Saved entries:
——————————
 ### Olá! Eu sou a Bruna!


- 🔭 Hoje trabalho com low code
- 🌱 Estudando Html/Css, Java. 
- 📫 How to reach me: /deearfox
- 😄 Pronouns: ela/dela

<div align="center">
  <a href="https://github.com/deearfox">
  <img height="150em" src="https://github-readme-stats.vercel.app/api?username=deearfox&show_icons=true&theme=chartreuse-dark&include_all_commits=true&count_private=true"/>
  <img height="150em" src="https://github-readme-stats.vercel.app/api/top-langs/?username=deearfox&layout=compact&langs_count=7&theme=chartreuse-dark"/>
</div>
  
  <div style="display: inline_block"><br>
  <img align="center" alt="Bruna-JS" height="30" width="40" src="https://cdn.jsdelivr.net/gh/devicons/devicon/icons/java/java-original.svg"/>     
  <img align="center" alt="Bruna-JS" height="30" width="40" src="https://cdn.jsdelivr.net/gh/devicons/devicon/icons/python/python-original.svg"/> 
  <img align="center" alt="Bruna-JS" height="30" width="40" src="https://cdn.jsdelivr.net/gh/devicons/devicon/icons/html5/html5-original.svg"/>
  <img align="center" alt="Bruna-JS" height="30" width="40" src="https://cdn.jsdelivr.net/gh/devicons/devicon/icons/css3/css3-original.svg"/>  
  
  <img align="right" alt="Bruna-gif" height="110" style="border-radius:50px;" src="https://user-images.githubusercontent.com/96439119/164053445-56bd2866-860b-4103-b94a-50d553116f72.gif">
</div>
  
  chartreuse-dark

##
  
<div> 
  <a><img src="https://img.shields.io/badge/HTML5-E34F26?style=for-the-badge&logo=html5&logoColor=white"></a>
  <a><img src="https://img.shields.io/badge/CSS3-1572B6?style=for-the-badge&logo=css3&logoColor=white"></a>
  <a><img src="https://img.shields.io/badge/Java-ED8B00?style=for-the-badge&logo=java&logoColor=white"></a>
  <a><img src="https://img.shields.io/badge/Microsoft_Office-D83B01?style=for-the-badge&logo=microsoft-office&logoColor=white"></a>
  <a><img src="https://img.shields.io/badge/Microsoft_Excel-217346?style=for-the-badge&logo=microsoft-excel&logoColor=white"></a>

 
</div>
——————————
_AIM OF THE TASK_. Retype every line of the data, keeping each one exactly as it is.

_TASK RESULT_.
 ### Olá! Eu sou a Bruna!


- 🔭 Hoje trabalho com low code
- 🌱 Estudando Html/Css, Java. 
- 📫 How to reach me: /deearfox
- 😄 Pronouns: ela/dela

<div align="center">
  <a href="https://github.com/deearfox">
  <img height="150em" src="https://github-readme-stats.vercel.app/api?username=deearfox&show_icons=true&theme=chartreuse-dark&include_all_commits=true&count_private=true"/>
  <img height="150em" src="https://github-readme-stats.vercel.app/api/top-langs/?username=deearfox&layout=compact&langs_count=7&theme=chartreuse-dark"/>
</div>
  
  <div style="display: inline_block"><br>
  <img align="center" alt="Bruna-JS" height="30" width="40" src="https://cdn.jsdelivr.net/gh/devicons/devicon/icons/java/java-original.svg"/>     
  <img align="center" alt="Bruna-JS" height="30" width="40" src="https://cdn.jsdelivr.net/gh/devicons/devicon/icons/python/python-original.svg"/> 
  <img align="center" alt="Bruna-JS" height="30" width="40" src="https://cdn.jsdelivr.net/gh/devicons/devicon/icons/html5/html5-original.svg"/>
  <img align="center" alt="Bruna-JS" height="30" width="40" src="https://cdn.jsdelivr.net/gh/devicons/devicon/icons/css3/css3-original.svg"/>  
  
  <img align="right" alt="Bruna-gif" height="110" style="border-radius:50px;" src="https://user-images.githubusercontent.com/96439119/164053445-56bd2866-860b-4103-b94a-50d553116f72.gif">
</div>
  
  chartreuse-dark

##
  
<div> 
  <a><img src="https://img.shields.io/badge/HTML5-E34F26?style=for-the-badge&logo=html5&logoColor=white"></a>
  <a><img src="https://img.shields.io/badge/CSS3-1572B6?style=for-the-badge&logo=css3&logoColor=white"></a>
  <a><img src="https://img.shields.io/badge/Java-ED8B00?style=for-the-badge&logo=java&logoColor=white"></a>
  <a><img src="https://img.shields.io/badge/Microsoft_Office-D83B01?style=for-the-badge&logo=microsoft-office&logoColor=white"></a>
  <a><img src="https://img.shields.io/badge/Microsoft_Excel-217346?style=for-the-badge&logo=microsoft-excel&logoColor=white"></a>

 
</div>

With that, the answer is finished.